Second question, is it worth caching the value of row["value"] or does the compiler optimize the indexer away anyway?
eg.
object valueHolder;
if (DBNull.Value == (valueHolder = row["value"])) {}
Disclaimers:
- row["value"] exists.
- I don't know the column index of the column (hence the column name lookup)
- I'm asking specifically about checking for DBNull and then assignment (not about premature optimization etc).
Edit:
I benchmarked a few scenarios (time in seconds, 10000000 trials):
row["value"] == DBNull.Value: 00:00:01.5478995
row["value"] is DBNull: 00:00:01.6306578
row["value"].GetType() == typeof(DBNull): 00:00:02.0138757
Object.ReferenceEquals has the same performance as "=="

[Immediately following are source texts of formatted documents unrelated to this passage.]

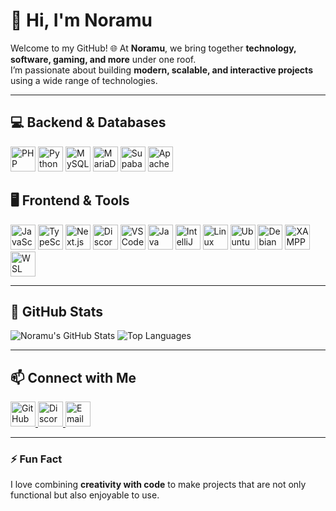 # 👋 Hi, I'm Noramu

Welcome to my GitHub! 🌐 At **Noramu**, we bring together **technology, software, gaming, and more** under one roof.  
I’m passionate about building **modern, scalable, and interactive projects** using a wide range of technologies.  

---

## 💻 Backend & Databases
<p align="left">
  <img src="https://cdn.jsdelivr.net/gh/devicons/devicon/icons/php/php-original.svg" alt="PHP" width="40" height="40"/>
  <img src="https://cdn.jsdelivr.net/gh/devicons/devicon/icons/python/python-original.svg" alt="Python" width="40" height="40"/>
  <img src="https://cdn.jsdelivr.net/gh/devicons/devicon/icons/mysql/mysql-original.svg" alt="MySQL" width="40" height="40"/>
  <img src="https://cdn.jsdelivr.net/gh/devicons/devicon/icons/mariadb/mariadb-original.svg" alt="MariaDB" width="40" height="40"/>
  <img src="https://cdn.jsdelivr.net/gh/devicons/devicon/icons/supabase/supabase-original.svg" alt="Supabase" width="40" height="40"/>
  <img src="https://cdn.jsdelivr.net/gh/devicons/devicon/icons/apache/apache-original.svg" alt="Apache" width="40" height="40"/>
</p>

## 🖥 Frontend & Tools
<p align="left">
  <img src="https://cdn.jsdelivr.net/gh/devicons/devicon/icons/javascript/javascript-original.svg" alt="JavaScript" width="40" height="40"/>
  <img src="https://cdn.jsdelivr.net/gh/devicons/devicon/icons/typescript/typescript-original.svg" alt="TypeScript" width="40" height="40"/>
  <img src="https://cdn.jsdelivr.net/gh/devicons/devicon/icons/nextjs/nextjs-original-wordmark.svg" alt="Next.js" width="40" height="40"/>
  <img src="https://cdn.jsdelivr.net/gh/simple-icons/simple-icons/icons/discordjs.svg" alt="Discord.js" width="40" height="40"/>
  <img src="https://cdn.jsdelivr.net/gh/devicons/devicon/icons/vscode/vscode-original.svg" alt="VS Code" width="40" height="40"/>
  <img src="https://cdn.jsdelivr.net/gh/devicons/devicon/icons/java/java-original.svg" alt="Java" width="40" height="40"/>
  <img src="https://cdn.jsdelivr.net/gh/devicons/devicon/icons/intellij/intellij-original.svg" alt="IntelliJ" width="40" height="40"/>
  <img src="https://cdn.jsdelivr.net/gh/devicons/devicon/icons/linux/linux-original.svg" alt="Linux" width="40" height="40"/>
  <img src="https://cdn.jsdelivr.net/gh/devicons/devicon/icons/ubuntu/ubuntu-plain.svg" alt="Ubuntu" width="40" height="40"/>
  <img src="https://cdn.jsdelivr.net/gh/devicons/devicon/icons/debian/debian-plain.svg" alt="Debian" width="40" height="40"/>
  <img src="https://cdn.jsdelivr.net/gh/devicons/devicon/icons/xampp/xampp-original.svg" alt="XAMPP" width="40" height="40"/>
  <img src="https://cdn.jsdelivr.net/gh/devicons/devicon/icons/wsl/wsl-original.svg" alt="WSL" width="40" height="40"/>
</p>

---

## 🌟 GitHub Stats
<p align="left">
  <img src="https://github-readme-stats.vercel.app/api?username=NoramuAOL&show_icons=true&theme=radical" alt="Noramu's GitHub Stats"/>
  <img src="https://github-readme-stats.vercel.app/api/top-langs/?username=NoramuAOL&layout=compact&theme=radical" alt="Top Languages"/>
</p>

---

## 📫 Connect with Me
<p align="left">
  <a href="https://github.com/NoramuAOL" target="_blank" title="GitHub">
    <img src="https://cdn.jsdelivr.net/gh/devicons/devicon/icons/github/github-original.svg" alt="GitHub" width="40" height="40"/>
  </a>
  <a href="#" target="_blank" title="Discord">
    <img src="https://cdn.jsdelivr.net/gh/simple-icons/simple-icons/icons/discord.svg" alt="Discord" width="40" height="40"/>
  </a>
  <a href="mailto:noramucom@gmail.com" target="_blank" title="Email">
    <img src="https://cdn.jsdelivr.net/gh/simple-icons/simple-icons/icons/gmail.svg" alt="Email" width="40" height="40"/>
  </a>
</p>

---

### ⚡ Fun Fact
I love combining **creativity with code** to make projects that are not only functional but also enjoyable to use.  
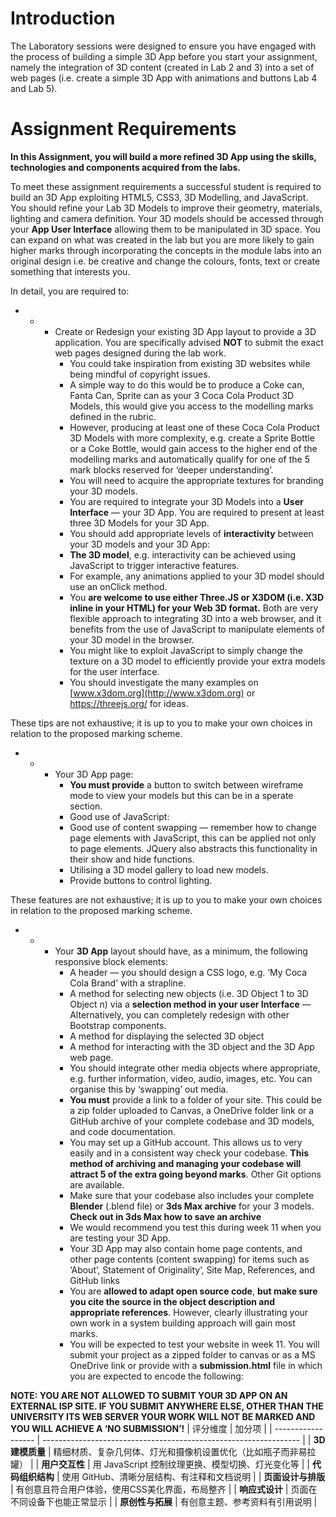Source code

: # Introduction

The Laboratory sessions were designed to ensure you have engaged with the process of building a simple 3D App before you start your assignment, namely the integration of 3D content (created in Lab 2 and 3) into a set of web pages (i.e. create a simple 3D App with animations and buttons Lab 4 and Lab 5).

# Assignment Requirements

**In this Assignment, you will build a more refined 3D App using the skills, technologies and components acquired from the labs.**

To meet these assignment requirements a successful student is required to build an 3D App exploiting HTML5, CSS3, 3D Modelling, and JavaScript. You should refine your Lab 3D Models to improve their geometry, materials, lighting and camera definition. Your 3D models should be accessed through your **App User Interface** allowing them to be manipulated in 3D space. You can expand on what was created in the lab but you are more likely to gain higher marks through incorporating the concepts in the module labs into an original design i.e. be creative and change the colours, fonts, text or create something that interests you.

In detail, you are required to:

- - - Create or Redesign your existing 3D App layout to provide a 3D application. You are specifically advised **NOT** to submit the exact web pages designed during the lab work.
      - You could take inspiration from existing 3D websites while being mindful of copyright issues.
      - A simple way to do this would be to produce a Coke can, Fanta Can, Sprite can as your 3 Coca Cola Product 3D Models, this would give you access to the modelling marks defined in the rubric.
      - However, producing at least one of these Coca Cola Product 3D Models with more complexity, e.g. create a Sprite Bottle or a Coke Bottle, would gain access to the higher end of the modelling marks and automatically qualify for one of the 5 mark blocks reserved for ‘deeper understanding’.
      - You will need to acquire the appropriate textures for branding your 3D models.
      - You are required to integrate your 3D Models into a **User Interface** — your 3D App. You are required to present at least three 3D Models for your 3D App.
      - You should add appropriate levels of **interactivity** between your 3D models and your 3D App:
      - **The 3D model**, e.g. interactivity can be achieved using JavaScript to trigger interactive features.
      - For example, any animations applied to your 3D model should use an onClick method.
      - You **are welcome to use either Three.JS or X3DOM (i.e. X3D inline in your HTML) for your Web 3D format.** Both are very flexible approach to integrating 3D into a web browser, and it benefits from the use of JavaScript to manipulate elements of your 3D model in the browser.
      - You might like to exploit JavaScript to simply change the texture on a 3D model to efficiently provide your extra models for the user interface.
      - You should investigate the many examples on [www.x3dom.org](http://www.x3dom.org) or <https://threejs.org/> for ideas.

These tips are not exhaustive; it is up to you to make your own choices in relation to the proposed marking scheme.

- - - Your 3D App page:
      - **You must provide** a button to switch between wireframe mode to view your models but this can be in a sperate section.
      - Good use of JavaScript:
      - Good use of content swapping — remember how to change page elements with JavaScript, this can be applied not only to page elements. JQuery also abstracts this functionality in their show and hide functions.
      - Utilising a 3D model gallery to load new models.
      - Provide buttons to control lighting.

These features are not exhaustive; it is up to you to make your own choices in relation to the proposed marking scheme.

- - - Your **3D App** layout should have, as a minimum, the following responsive block elements:
      - A header — you should design a CSS logo, e.g. ‘My Coca Cola Brand’ with a strapline.
      - A method for selecting new objects (i.e. 3D Object 1 to 3D Object n) via a **selection method in your user Interface** — Alternatively, you can completely redesign with other Bootstrap components.
      - A method for displaying the selected 3D object
      - A method for interacting with the 3D object and the 3D App web page.
      - You should integrate other media objects where appropriate, e.g. further information, video, audio, images, etc. You can organise this by ‘swapping’ out media.
      - **You must** provide a link to a folder of your site. This could be a zip folder uploaded to Canvas, a OneDrive folder link or a GitHub archive of your complete codebase and 3D models, and code documentation.
      - You may set up a GitHub account. This allows us to very easily and in a consistent way check your codebase. **This method of archiving and managing your codebase will attract 5 of the extra going beyond marks**. Other Git options are available.
      - Make sure that your codebase also includes your complete **Blender** (.blend file) or **3ds Max archive** for your 3 models. **Check out in 3ds Max how to save an archive**
      - We would recommend you test this during week 11 when you are testing your 3D App.
      - Your 3D App may also contain home page contents, and other page contents (content swapping) for items such as ‘About’, Statement of Originality’, Site Map, References, and GitHub links
      - You are **allowed to adapt open source code**, **but make sure you cite the source in the object description and appropriate references**. However, clearly illustrating your own work in a system building approach will gain most marks.
      - You will be expected to test your website in week 11. You will submit your project as a zipped folder to canvas or as a MS OneDrive link or provide with a **submission.html** file in which you are expected to encode the following:

**NOTE: YOU ARE NOT ALLOWED TO SUBMIT YOUR 3D APP ON AN EXTERNAL ISP SITE. IF YOU SUBMIT ANYWHERE ELSE, OTHER THAN THE UNIVERSITY ITS WEB SERVER YOUR WORK WILL NOT BE MARKED AND YOU WILL ACHIEVE A ‘NO SUBMISSION’!**
| 评分维度           | 加分项                                                           |
| ------------------ | ---------------------------------------------------------------- |
| **3D建模质量**     | 精细材质、复杂几何体、灯光和摄像机设置优化（比如瓶子而非易拉罐） |
| **用户交互性**     | 用 JavaScript 控制纹理更换、模型切换、灯光变化等                 |
| **代码组织结构**   | 使用 GitHub、清晰分层结构、有注释和文档说明                      |
| **页面设计与排版** | 有创意且符合用户体验，使用CSS美化界面，布局整齐                  |
| **响应式设计**     | 页面在不同设备下也能正常显示                                     |
| **原创性与拓展**   | 有创意主题、参考资料有引用说明                                   |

The most interesting result? If you mismatch the name of the column by case (eg. "Value" instead of "value", it takes roughly ten times longer (for a string):
row["Value"] == DBNull.Value: 00:00:12.2792374
The moral of the story seems to be that if you can't look up a column by it's index, then ensure that the column name you feed to the indexer matches the DataColumn's name exactly.
Caching the value also appears to be nearly twice as fast:
No Caching: 00:00:03.0996622
With Caching: 00:00:01.5659920
So the most efficient method seems to be:
object temp;
string variable;
if (DBNull.Value != (temp = row["value"])
{
variable = temp.ToString();
}
This was a good learning experience.